Let’s get right to it: buying Facebook stock means investing in one of the most successful companies in history. Sounds good, right? The more important question is whether this giant is going to deliver good returns for you.
So what are the potential benefits of buying stock in an established player like Facebook? Here, we cover all the information you need to know to decide if the investment is worth it.
History of Facebook
The myth is that Mark Zuckerberg created Facebook ‘a way to meet girls’. This isn’t strictly true. But whatever the origin story, it grew into the world’s leading social media platform over the years that followed. As of February 2021, it boasts 2.8bn monthly active users.

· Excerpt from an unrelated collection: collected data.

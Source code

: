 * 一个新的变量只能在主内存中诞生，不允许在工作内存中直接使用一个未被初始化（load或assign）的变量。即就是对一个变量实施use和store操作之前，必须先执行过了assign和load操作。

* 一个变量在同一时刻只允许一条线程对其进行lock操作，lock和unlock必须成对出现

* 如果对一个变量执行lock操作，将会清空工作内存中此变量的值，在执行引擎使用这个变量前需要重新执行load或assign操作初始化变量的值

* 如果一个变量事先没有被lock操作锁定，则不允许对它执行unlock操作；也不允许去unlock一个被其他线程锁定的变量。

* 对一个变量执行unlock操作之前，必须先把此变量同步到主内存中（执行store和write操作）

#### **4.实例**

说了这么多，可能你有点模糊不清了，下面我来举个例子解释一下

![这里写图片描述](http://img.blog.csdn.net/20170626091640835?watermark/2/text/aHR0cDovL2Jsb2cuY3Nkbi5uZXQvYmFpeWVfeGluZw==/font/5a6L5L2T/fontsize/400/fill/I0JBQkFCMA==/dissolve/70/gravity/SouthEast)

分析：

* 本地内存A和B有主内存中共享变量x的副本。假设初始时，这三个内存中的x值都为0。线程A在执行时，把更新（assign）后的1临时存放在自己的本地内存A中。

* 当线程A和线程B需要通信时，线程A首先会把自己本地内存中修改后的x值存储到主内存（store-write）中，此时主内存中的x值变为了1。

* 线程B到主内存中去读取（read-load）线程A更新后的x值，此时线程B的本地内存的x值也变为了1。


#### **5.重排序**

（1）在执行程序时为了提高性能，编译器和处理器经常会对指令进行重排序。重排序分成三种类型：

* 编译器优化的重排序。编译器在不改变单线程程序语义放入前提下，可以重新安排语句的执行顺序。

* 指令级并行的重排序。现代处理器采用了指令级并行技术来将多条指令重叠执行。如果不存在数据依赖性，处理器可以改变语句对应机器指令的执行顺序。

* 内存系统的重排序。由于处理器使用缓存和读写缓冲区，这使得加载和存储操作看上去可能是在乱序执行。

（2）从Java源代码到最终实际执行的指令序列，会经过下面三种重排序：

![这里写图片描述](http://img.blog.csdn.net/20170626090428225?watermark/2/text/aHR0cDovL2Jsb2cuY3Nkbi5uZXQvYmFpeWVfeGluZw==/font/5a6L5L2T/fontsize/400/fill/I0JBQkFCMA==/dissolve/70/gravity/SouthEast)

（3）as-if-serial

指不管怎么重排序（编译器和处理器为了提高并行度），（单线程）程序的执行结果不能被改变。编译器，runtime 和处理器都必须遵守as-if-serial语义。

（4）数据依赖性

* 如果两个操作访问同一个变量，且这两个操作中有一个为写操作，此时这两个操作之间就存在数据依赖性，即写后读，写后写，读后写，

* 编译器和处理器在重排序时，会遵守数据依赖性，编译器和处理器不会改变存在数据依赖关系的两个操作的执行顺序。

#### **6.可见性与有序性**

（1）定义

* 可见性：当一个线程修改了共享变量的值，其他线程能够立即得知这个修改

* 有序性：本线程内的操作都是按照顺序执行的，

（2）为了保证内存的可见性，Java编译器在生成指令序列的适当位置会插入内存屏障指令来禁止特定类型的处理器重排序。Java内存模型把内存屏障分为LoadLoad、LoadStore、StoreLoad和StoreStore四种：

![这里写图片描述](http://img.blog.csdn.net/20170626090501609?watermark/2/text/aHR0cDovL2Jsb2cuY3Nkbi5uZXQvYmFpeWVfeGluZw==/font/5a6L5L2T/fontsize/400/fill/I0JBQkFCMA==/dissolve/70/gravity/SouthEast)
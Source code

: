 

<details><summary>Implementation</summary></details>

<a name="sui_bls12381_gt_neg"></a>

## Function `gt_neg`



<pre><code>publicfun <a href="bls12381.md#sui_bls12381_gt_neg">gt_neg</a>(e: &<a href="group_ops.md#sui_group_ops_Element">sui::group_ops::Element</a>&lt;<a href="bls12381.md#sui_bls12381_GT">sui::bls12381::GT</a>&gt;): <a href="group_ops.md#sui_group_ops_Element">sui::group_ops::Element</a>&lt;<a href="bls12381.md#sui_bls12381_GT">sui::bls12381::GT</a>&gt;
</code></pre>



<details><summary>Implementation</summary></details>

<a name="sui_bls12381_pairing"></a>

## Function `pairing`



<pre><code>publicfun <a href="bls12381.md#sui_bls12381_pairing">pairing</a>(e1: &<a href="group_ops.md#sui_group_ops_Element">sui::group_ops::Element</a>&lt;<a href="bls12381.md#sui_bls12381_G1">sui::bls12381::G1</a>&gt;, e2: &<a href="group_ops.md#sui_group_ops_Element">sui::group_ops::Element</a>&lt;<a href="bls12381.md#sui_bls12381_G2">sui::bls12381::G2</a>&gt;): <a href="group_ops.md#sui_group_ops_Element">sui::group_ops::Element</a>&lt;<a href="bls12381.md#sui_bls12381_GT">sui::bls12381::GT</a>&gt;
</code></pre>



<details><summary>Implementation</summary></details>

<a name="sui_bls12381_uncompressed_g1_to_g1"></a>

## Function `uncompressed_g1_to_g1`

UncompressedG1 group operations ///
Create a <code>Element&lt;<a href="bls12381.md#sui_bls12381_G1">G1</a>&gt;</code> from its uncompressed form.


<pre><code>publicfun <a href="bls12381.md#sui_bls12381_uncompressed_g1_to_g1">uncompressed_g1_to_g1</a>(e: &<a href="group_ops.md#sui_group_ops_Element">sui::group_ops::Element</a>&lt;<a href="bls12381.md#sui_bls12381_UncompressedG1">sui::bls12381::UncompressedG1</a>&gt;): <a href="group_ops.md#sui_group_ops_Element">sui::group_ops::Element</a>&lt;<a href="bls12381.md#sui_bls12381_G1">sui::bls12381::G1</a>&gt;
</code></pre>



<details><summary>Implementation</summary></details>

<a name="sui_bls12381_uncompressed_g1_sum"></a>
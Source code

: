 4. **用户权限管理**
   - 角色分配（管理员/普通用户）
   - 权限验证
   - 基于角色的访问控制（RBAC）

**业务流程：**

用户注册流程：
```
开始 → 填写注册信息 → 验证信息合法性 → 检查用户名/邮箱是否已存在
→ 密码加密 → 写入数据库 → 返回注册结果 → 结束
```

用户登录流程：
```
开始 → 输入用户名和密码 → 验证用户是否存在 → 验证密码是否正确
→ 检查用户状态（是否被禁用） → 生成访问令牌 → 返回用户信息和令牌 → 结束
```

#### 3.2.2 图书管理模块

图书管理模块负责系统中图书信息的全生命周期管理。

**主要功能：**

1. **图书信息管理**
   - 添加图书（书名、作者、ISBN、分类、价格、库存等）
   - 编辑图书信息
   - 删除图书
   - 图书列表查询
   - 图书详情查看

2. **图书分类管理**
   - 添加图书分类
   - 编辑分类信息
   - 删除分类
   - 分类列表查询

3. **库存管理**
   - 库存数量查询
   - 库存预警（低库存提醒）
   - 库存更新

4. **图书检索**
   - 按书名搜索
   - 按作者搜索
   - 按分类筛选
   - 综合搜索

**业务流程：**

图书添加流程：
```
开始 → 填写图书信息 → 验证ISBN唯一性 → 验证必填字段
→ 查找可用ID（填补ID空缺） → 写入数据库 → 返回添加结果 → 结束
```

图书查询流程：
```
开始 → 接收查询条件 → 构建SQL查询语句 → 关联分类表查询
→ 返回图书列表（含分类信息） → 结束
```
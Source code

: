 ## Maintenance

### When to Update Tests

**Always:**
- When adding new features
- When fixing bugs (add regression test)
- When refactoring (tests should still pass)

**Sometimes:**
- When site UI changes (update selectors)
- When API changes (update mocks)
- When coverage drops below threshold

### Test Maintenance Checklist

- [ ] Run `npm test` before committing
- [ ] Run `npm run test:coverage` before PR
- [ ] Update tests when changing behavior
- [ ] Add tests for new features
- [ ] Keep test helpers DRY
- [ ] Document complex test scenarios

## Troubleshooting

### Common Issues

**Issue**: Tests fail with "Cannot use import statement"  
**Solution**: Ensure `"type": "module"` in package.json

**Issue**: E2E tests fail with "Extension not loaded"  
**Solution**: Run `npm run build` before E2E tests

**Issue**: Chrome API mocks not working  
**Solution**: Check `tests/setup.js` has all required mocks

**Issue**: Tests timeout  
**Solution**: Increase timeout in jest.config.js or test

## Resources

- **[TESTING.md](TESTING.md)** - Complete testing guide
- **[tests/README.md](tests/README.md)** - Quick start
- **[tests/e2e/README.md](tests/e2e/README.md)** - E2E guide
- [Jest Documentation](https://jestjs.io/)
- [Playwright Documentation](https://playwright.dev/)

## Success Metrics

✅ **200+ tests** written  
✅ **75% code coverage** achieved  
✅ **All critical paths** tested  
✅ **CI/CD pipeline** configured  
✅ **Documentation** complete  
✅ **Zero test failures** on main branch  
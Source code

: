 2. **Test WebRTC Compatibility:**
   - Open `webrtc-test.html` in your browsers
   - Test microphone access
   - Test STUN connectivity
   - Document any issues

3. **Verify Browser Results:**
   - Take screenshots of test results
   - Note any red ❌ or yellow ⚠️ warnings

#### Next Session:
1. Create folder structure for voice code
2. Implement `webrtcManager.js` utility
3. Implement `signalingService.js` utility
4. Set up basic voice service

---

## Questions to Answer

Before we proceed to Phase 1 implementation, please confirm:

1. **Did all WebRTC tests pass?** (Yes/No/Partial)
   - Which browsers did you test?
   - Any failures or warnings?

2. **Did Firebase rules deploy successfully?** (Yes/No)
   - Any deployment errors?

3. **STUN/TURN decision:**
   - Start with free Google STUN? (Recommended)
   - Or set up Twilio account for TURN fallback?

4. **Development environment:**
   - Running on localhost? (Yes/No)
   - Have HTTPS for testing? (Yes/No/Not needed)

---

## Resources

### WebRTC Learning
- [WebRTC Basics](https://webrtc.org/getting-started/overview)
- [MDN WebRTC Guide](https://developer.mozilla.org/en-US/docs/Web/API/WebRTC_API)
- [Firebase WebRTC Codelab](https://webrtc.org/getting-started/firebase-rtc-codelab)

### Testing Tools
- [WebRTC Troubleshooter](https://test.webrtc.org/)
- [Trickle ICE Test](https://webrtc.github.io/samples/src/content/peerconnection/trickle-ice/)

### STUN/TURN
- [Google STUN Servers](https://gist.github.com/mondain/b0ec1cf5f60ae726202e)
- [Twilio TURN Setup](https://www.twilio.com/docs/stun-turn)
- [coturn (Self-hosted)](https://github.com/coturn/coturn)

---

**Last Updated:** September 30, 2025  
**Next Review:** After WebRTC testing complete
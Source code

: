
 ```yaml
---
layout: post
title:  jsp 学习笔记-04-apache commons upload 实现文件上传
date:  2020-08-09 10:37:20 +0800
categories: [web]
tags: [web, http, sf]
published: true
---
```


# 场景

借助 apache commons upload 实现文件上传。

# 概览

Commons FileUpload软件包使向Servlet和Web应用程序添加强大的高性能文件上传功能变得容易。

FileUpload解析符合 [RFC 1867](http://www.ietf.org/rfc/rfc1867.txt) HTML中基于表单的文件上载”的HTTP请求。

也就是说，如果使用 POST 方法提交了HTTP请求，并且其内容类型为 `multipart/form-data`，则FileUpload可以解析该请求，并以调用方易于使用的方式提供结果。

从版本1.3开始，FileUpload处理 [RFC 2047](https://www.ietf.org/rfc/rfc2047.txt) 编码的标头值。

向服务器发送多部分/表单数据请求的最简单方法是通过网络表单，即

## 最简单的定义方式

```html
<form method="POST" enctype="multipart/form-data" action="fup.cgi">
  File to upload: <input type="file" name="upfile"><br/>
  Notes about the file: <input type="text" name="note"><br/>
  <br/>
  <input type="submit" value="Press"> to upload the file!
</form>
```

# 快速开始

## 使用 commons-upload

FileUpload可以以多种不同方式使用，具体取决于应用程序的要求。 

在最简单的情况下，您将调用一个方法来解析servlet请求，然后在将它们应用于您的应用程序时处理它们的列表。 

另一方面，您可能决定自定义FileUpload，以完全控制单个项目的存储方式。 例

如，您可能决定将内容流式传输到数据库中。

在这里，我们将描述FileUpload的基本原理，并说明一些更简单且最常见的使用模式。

Facebook started life as TheFacebook, and the platform was exclusive to Harvard students. But by 2004, the site had gained 1 million users. In 2006, rebranding to the simplified ‘Facebook’ and allowing anyone to register led to its boom.
Within three years of this decision, the site had 350 million users. Another three years on, it had reached a billion active users. No other website had ever achieved this.
Stock Price History
On May 18, 2012, Facebook made its initial public offering (IPO), with stocks offered at $38 per share.
The price shot up not long after and has seen some heavy fluctuations over the years. As a social media giant, Facebook faces intense scrutiny for its behavior, which is the reason behind most of the rapid drops in price.
However, the Facebook stock price has generally followed a path of consistent growth. In March 2021, the Facebook stock price sits at just over $280 per stock, which is a massive increase over the nine years since the IPO.
As recently as two months prior, the shares were as low as around $250 per stock, while in March 2020, stocks were below $150.
The strong pattern of growth suggests that it is a reasonably safe bet for purchasing stock options. On the other hand, potential investors should perhaps consider waiting for a slump before purchasing shares. They can safely bank on another subsequent return to strong performance, so the wait is worthwhile.
If you were savvy enough to wait for prices to drop and spent $1,000 on Facebook stock after its IPO, how much would you have? The stock swiftly dropped below $20 per share, and if you’d chosen this moment, you would have over $14,000 if you cashed out during January 2021.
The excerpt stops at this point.